Sunday, May 10, 2015

Toyota picks 8 stores to sell Mirai hydrogen car


HYDROGEN FUEL CELL MIRAI WILL ONLY BE AVAILABLE THROUGH A HANDFUL OF TOYOTA DEALERSHIPS IN THE GOLDEN STATE

Toyota, seeking a smooth debut this fall for its Mirai hydrogen car, said it will initially sell the fuel cell vehicle through just eight dealerships in California. Four of the chosen dealerships are in the Bay Area: San Francisco Toyota, Roseville Toyota, Stevens Creek Toyota and Toyota of Sunnyvale. The other four are near Los Angeles: Longo Toyota, Toyota Santa Monica, Toyota of Orange and Tustin Toyota.

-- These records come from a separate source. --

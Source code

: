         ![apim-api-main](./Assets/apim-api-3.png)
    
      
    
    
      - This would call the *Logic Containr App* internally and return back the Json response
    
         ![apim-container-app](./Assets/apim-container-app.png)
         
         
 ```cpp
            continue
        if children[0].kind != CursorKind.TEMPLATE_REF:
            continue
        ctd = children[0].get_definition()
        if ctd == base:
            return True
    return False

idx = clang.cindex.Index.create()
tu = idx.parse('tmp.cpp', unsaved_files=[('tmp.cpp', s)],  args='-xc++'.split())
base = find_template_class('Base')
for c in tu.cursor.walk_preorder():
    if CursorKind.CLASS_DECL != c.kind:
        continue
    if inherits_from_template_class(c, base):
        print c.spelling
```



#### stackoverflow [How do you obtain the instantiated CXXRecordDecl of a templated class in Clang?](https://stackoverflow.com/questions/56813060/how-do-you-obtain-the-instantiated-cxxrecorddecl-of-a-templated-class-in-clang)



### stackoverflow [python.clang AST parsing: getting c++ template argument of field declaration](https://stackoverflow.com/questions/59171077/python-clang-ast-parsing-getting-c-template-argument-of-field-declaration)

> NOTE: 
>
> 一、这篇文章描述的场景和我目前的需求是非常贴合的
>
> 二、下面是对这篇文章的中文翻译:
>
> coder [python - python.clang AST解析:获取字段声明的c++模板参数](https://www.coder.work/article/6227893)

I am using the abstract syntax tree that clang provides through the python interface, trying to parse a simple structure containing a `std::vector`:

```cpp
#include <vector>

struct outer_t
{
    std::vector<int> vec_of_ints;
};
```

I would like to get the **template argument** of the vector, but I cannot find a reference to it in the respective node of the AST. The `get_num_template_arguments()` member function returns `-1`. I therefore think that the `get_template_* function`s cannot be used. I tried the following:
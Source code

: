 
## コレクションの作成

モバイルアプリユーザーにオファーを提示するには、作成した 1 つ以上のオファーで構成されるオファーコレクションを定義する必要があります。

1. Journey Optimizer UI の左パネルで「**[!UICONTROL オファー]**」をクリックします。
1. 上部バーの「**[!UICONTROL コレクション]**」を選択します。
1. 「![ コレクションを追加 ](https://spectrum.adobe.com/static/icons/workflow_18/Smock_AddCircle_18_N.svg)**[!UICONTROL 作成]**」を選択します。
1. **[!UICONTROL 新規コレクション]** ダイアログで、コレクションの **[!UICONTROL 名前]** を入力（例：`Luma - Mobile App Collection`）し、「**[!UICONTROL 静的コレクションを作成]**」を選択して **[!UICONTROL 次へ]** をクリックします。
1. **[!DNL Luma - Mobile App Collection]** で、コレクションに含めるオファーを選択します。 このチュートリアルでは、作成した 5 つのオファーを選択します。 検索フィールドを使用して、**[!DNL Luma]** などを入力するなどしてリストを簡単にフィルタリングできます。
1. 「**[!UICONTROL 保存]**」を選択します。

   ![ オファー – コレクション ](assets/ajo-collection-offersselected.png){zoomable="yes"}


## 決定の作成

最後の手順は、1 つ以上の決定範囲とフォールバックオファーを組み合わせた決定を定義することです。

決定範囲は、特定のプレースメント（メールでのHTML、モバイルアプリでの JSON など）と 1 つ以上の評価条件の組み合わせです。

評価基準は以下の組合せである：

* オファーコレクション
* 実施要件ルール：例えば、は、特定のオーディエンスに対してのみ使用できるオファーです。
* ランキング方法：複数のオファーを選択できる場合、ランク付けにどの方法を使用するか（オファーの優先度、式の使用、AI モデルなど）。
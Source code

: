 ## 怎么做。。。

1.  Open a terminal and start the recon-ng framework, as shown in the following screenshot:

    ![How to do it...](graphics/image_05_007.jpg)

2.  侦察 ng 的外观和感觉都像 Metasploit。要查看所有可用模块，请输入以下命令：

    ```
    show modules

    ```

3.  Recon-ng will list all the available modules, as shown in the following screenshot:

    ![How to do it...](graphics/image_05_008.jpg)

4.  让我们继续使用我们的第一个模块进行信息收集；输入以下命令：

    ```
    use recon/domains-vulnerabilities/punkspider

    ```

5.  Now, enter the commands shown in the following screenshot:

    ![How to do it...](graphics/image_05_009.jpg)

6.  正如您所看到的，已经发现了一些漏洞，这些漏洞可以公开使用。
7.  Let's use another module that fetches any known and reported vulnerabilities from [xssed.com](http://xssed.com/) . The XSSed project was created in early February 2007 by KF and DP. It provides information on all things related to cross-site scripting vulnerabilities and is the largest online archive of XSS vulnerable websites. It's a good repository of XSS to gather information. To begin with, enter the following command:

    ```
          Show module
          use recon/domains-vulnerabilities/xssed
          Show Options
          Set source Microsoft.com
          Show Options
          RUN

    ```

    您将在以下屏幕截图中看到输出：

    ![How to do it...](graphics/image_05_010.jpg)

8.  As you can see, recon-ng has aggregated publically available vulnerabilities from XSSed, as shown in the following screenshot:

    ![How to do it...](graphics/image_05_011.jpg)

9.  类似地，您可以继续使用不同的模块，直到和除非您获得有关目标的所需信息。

Rather than having the dealers stock the Mirai, Toyota will have customers request one online and complete the deal at the dealership of their choice. Toyota plans to sell about 3,000 Mirais by the end of 2017.

In a statement, Toyota said the eight dealerships were chosen partly based on their expertise in selling high-tech cars such as electric vehicles and hybrids. Moreover, all of them are close to hydrogen fueling stations.



Hydrogen stations remain expensive to build and difficult to find, posing an obstacle to Toyota, which is betting on hydrogen fuel cell vehicles rather than battery-electric vehicles as the clean, efficient cars of the future.

“We think that half the work’s done,” Bob Carter, senior vice president of automotive operations at Toyota’s U.S. division, said in a January interview. “Half the work is developing the vehicle. The other half -- and that’s what you’re seeing us do -- is invest in the infrastructure.”

The U.S. has only about a dozen publicly accessible fueling stations, according to a U.S. Department of Energy database.

Most of the pumps are in California, where the state government has awarded grants for the construction of fueling stations that cost more than $1 million apiece. The state's 11th station, capable of refueling 25 cars per day, opened in March in a government parking lot in the Los Angeles suburb of Diamond Bar.

Last year, Toyota lent more than $7 million to the startup FirstElement Fuel Inc., which plans to build 19 stations in California this year. Toyota is also working with French industrial-gas company Air Liquide to develop a network of stations in the Northeast.